Plain-text document sources:
####################

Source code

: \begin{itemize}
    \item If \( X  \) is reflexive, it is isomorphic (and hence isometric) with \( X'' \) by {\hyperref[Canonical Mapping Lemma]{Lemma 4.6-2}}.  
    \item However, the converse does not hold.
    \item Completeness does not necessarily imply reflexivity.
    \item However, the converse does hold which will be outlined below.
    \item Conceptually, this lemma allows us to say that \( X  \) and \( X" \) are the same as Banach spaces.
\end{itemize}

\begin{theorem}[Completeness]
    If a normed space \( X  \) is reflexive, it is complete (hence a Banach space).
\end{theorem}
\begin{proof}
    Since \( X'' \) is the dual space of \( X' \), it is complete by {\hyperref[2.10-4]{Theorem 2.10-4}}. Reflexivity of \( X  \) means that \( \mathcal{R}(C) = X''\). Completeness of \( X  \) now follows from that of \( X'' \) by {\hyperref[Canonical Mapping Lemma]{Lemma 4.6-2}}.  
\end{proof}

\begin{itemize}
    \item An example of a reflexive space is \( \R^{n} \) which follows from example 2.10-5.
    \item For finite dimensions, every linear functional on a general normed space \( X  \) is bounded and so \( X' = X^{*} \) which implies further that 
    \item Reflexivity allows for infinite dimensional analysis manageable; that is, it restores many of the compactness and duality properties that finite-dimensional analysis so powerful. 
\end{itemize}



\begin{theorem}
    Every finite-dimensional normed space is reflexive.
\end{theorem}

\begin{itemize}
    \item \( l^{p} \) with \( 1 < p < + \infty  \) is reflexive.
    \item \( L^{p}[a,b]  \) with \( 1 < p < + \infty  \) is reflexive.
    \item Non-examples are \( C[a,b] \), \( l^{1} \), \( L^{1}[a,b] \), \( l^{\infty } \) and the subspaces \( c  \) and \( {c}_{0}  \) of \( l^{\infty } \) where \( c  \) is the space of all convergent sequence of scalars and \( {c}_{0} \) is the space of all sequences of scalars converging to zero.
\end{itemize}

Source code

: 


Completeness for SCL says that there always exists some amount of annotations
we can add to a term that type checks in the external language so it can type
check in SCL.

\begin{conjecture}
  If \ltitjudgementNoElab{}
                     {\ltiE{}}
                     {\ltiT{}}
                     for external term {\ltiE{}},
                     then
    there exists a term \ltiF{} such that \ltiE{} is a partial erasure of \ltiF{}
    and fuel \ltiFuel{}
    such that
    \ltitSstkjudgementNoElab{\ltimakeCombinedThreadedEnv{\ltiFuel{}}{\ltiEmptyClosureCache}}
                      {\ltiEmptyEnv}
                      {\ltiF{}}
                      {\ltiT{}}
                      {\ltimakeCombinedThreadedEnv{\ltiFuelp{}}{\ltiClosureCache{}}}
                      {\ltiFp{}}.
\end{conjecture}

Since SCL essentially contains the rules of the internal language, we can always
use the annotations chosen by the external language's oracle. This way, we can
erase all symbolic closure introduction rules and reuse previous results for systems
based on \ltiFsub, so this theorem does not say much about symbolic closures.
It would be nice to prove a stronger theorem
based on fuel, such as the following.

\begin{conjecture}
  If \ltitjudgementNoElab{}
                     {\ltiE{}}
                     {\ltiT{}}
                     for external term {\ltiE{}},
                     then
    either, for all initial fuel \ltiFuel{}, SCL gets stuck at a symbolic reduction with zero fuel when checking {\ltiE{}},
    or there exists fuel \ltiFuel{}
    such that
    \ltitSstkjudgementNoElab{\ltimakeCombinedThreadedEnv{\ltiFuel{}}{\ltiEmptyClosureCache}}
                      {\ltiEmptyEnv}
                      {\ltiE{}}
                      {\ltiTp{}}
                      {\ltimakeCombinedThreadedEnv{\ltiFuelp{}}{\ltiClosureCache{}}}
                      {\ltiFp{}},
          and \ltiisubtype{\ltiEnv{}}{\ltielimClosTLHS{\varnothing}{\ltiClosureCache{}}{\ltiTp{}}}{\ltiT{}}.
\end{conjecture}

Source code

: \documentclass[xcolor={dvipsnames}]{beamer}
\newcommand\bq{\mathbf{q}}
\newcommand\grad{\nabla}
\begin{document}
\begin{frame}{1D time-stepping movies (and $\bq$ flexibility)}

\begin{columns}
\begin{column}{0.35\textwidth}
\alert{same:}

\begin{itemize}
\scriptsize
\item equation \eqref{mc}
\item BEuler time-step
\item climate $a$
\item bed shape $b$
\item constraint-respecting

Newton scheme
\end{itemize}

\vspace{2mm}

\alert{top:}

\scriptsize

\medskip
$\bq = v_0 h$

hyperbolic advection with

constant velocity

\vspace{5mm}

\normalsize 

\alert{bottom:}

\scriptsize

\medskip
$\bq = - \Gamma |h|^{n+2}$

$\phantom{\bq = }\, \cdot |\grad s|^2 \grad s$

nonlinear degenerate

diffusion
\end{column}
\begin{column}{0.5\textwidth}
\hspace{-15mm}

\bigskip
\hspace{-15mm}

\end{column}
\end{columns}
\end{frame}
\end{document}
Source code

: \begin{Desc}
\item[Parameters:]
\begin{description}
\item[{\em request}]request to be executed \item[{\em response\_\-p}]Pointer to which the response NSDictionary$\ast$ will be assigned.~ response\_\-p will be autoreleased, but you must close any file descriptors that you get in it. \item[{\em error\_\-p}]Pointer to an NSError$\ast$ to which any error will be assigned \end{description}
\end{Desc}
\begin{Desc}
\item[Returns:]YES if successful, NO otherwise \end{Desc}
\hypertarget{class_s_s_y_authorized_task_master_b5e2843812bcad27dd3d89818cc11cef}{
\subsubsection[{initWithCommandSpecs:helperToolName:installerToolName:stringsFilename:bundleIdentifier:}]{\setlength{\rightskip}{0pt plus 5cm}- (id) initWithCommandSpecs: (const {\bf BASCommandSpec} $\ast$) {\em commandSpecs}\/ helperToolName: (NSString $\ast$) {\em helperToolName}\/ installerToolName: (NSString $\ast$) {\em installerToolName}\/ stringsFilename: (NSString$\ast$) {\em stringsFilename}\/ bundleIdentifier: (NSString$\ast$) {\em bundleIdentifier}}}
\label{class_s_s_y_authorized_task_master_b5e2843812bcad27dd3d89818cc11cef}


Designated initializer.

####################

WORK ITEM: With the line containing "implies further that" as the last one, please set down exactly the lines of the records above from their very first line, and nothing more.

TASK OUTPUT:
Source code

: \begin{itemize}
    \item If \( X  \) is reflexive, it is isomorphic (and hence isometric) with \( X'' \) by {\hyperref[Canonical Mapping Lemma]{Lemma 4.6-2}}.  
    \item However, the converse does not hold.
    \item Completeness does not necessarily imply reflexivity.
    \item However, the converse does hold which will be outlined below.
    \item Conceptually, this lemma allows us to say that \( X  \) and \( X" \) are the same as Banach spaces.
\end{itemize}

\begin{theorem}[Completeness]
    If a normed space \( X  \) is reflexive, it is complete (hence a Banach space).
\end{theorem}
\begin{proof}
    Since \( X'' \) is the dual space of \( X' \), it is complete by {\hyperref[2.10-4]{Theorem 2.10-4}}. Reflexivity of \( X  \) means that \( \mathcal{R}(C) = X''\). Completeness of \( X  \) now follows from that of \( X'' \) by {\hyperref[Canonical Mapping Lemma]{Lemma 4.6-2}}.  
\end{proof}

\begin{itemize}
    \item An example of a reflexive space is \( \R^{n} \) which follows from example 2.10-5.
    \item For finite dimensions, every linear functional on a general normed space \( X  \) is bounded and so \( X' = X^{*} \) which implies further that 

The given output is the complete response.